Une traduction : deux poèmes de Robert Graves


Robert Graves est un étrange personnage, un excentrique comme seule l’indispensable Grande-Bretagne semble capable d’en fournir. Tour à tour soldat dévoué, traumatisé de la Grande Guerre, adorateur de la Grande Déesse, séducteur soumis, exilé volontaire sur l’île de Majorque, centre d’une troupe d’admirateurs toujours renouvelée, écrivain prolixe jamais angoissé devant la page blanche ; et aussi père de huit enfants.

Ce n’est pas un grand poète, sans doute, mais c’est un bon poète.

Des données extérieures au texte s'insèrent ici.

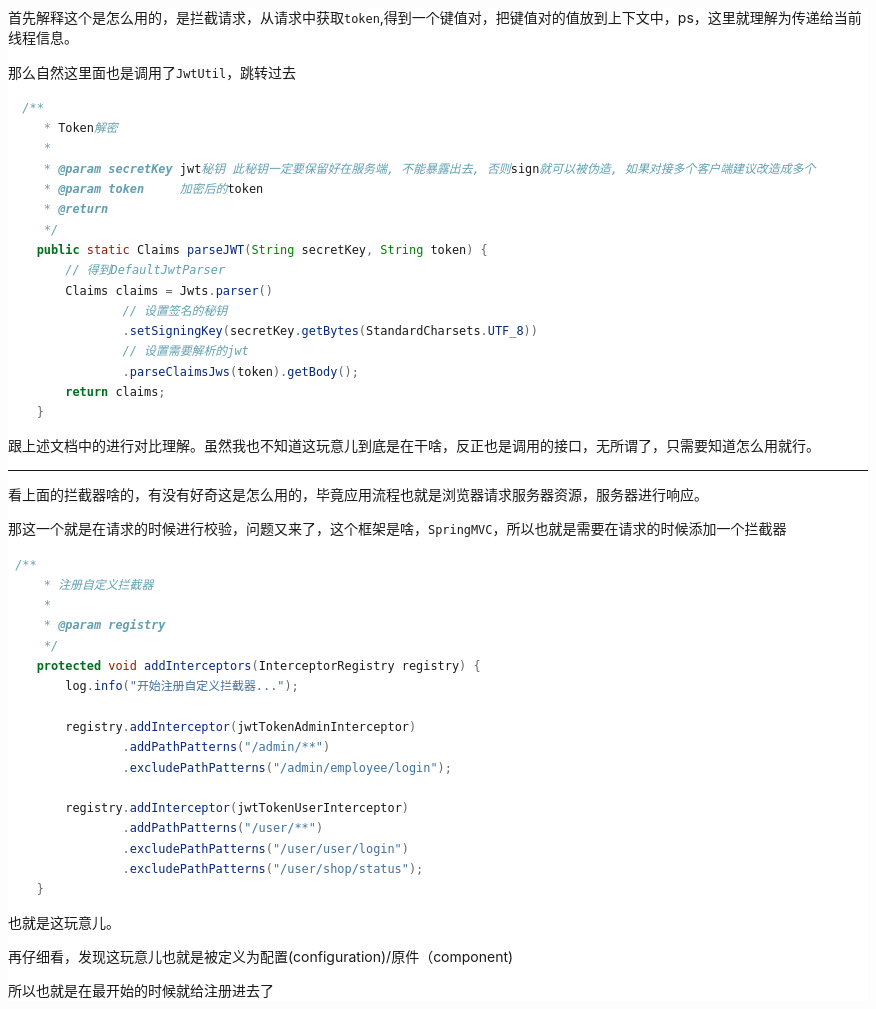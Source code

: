 首先解释这个是怎么用的，是拦截请求，从请求中获取`token`,得到一个键值对，把键值对的值放到上下文中，ps，这里就理解为传递给当前线程信息。

那么自然这里面也是调用了`JwtUtil`，跳转过去

```java
  /**
     * Token解密
     *
     * @param secretKey jwt秘钥 此秘钥一定要保留好在服务端, 不能暴露出去, 否则sign就可以被伪造, 如果对接多个客户端建议改造成多个
     * @param token     加密后的token
     * @return
     */
    public static Claims parseJWT(String secretKey, String token) {
        // 得到DefaultJwtParser
        Claims claims = Jwts.parser()
                // 设置签名的秘钥
                .setSigningKey(secretKey.getBytes(StandardCharsets.UTF_8))
                // 设置需要解析的jwt
                .parseClaimsJws(token).getBody();
        return claims;
    }

```

跟上述文档中的进行对比理解。虽然我也不知道这玩意儿到底是在干啥，反正也是调用的接口，无所谓了，只需要知道怎么用就行。



---

看上面的拦截器啥的，有没有好奇这是怎么用的，毕竟应用流程也就是浏览器请求服务器资源，服务器进行响应。

那这一个就是在请求的时候进行校验，问题又来了，这个框架是啥，`SpringMVC`，所以也就是需要在请求的时候添加一个拦截器

```java
 /**
     * 注册自定义拦截器
     *
     * @param registry
     */
    protected void addInterceptors(InterceptorRegistry registry) {
        log.info("开始注册自定义拦截器...");

        registry.addInterceptor(jwtTokenAdminInterceptor)
                .addPathPatterns("/admin/**")
                .excludePathPatterns("/admin/employee/login");

        registry.addInterceptor(jwtTokenUserInterceptor)
                .addPathPatterns("/user/**")
                .excludePathPatterns("/user/user/login")
                .excludePathPatterns("/user/shop/status");
    }

```

也就是这玩意儿。

再仔细看，发现这玩意儿也就是被定义为配置(configuration)/原件（component)

所以也就是在最开始的时候就给注册进去了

Les plus accessibles de ses textes sont ses poèmes d’amour, délicats et jamais mièvres. En voici deux; pour le premier, plus court, j'ai essayé dans la mesure du possible de reproduire le vers rimé et rythmé.




Aimez sans espoir

Aimez sans espoir, comme le jeune oiseleur
Enleva son chapeau pour la fille du seigneur :
Ainsi s’échappèrent les alouettes prisonnières,
Elles chantaient autour d’elle, qui cheminait altière.


Love Without Hope

Love without hope, as when the young bird-catcher
Swept off his tall hat to the Squire's own daughter,
So let the imprisoned larks escape and fly,
Singing about her head, as she rode by.




Amour malade

Ô Amour, nourris-toi de pommes tant que tu le peux,
Sens le soleil, chemine vêtu d’atours royaux,
Sourire innocent sur la chaussée céleste,

Même si horrifié tu écoutes aussi le cri
Qui lugubre fuse dehors dans le noir,
La bête aveugle et muette, la furie paranoïaque :

Aie chaud, profite de la saison, relève la tête,
Si exquise au rythme de son sang corrompu,
Cette gloire tremblante n’est pas à mépriser.

Prends ton plaisir dans le temporaire,
Marche dans l’espace entre nuit et nuit – un chemin lumineux,
Qui a de la tombe l’étroitesse, mais non la paix.


Sick Love 

O Love, be fed with apples while you may,
And feel the sun and go in royal array,
A smiling innocent on the heavenly causeway,

Though in what listening horror for the cry 
That soars in outer blackness dismally, 
The dumb blind beast, the paranoiac fury:

Be warm, enjoy the season, lift your head, 
Exquisite in the pulse of tainted blood, 
That shivering glory not to be despised.

Take your delight in momentariness, 
Walk between dark and dark—a shining space 
With the grave’s narrowness, though not its peace.